Von daher konzipierten die Mütter und Väter des Grundgesetzes die niedergelegten Menschen‑ und Bürgerrechte in erster Linie als Abwehrrechte für den Bürger gegenüber dem Staat, sahen aber gleichwohl Schutzmechanismen gegen verfassungsfeindliche Bestrebungen vor. Dieser Grundgedanke strahlt auch unmittelbar auf die Kautelen eines Vereinsverbots aus.
Rechtliche Bedingungen eines Vereinsverbots
Art. 9 Abs. 1 GG räumt allen Deutschen das Recht ein, Vereine und Gesellschaften zu bilden. Absatz 2 erklärt hingegen einschränkend, dass »Vereinigungen, deren Zwecke oder deren Tätigkeit den Strafgesetzen zuwiderlaufen oder die sich gegen die verfassungsmäßige Ordnung oder gegen den Gedanken der Völkerverständigung richten«, verboten sind. Da in Grundrechte nur aufgrund eines Gesetzes eingegriffen werden darf, regelt das Vereinsgesetz (VereinsG) Näheres über Form, Inhalt und Zuständigkeit eines Verbotsverfahrens.

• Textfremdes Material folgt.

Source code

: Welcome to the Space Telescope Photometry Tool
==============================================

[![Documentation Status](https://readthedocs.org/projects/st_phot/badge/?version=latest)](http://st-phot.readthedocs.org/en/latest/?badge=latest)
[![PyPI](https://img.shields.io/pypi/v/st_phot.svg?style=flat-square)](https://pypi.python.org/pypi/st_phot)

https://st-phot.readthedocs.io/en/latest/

Im Rahmen dieses Papiers werden die Kautelen eines Verbots nur schlaglichtartig beleuchtet. Die folgenden Ausführungen rekurrieren auf eine Ausarbeitung der Wissenschaftlichen Dienste des Deutschen Bundestages (Deutscher Bundestag 2021) und zitieren diesen Bericht auszugsweise.
Vereinsbegriff
Der Vereinsbegriff umfasst »ohne Rücksicht auf die Rechtsform jede Vereinigung, zu der sich eine Mehrheit natürlicher oder juristischer Personen für längere Zeit zu einem gemeinsamen Zweck freiwillig zusammengeschlossen und einer organisierten Willensbildung unterworfen hat« (§ 2 Abs. 1 VereinsG). Der Begriff umfasst demnach auch Vereinigungen, die nicht formell als Verein organisiert sind.
Zuständigkeit
Zuständig für ein Verbot sind die Innenministerien des Bundes und der Länder. Bei länderübergreifenden Vereinigungen ist grundsätzlich das Bundesministerium des Innern zuständig (§ 3 Abs. 2 S. 1 Nr. 1 und 2 VereinsG).
Schriftform des Verbots
Es bedarf einer schriftlichen Verbotsverfügung, in der die verfassungswidrige Tätigkeit ausgeführt wird (§ 3 Abs. 1 S. 1 VereinsG). Die Verbotstatbestände müssen jeweils durch die Bestrebungen des Vereins als Ganzes erfüllt sein – unabhängig von der Einstellung einzelner Anhänger.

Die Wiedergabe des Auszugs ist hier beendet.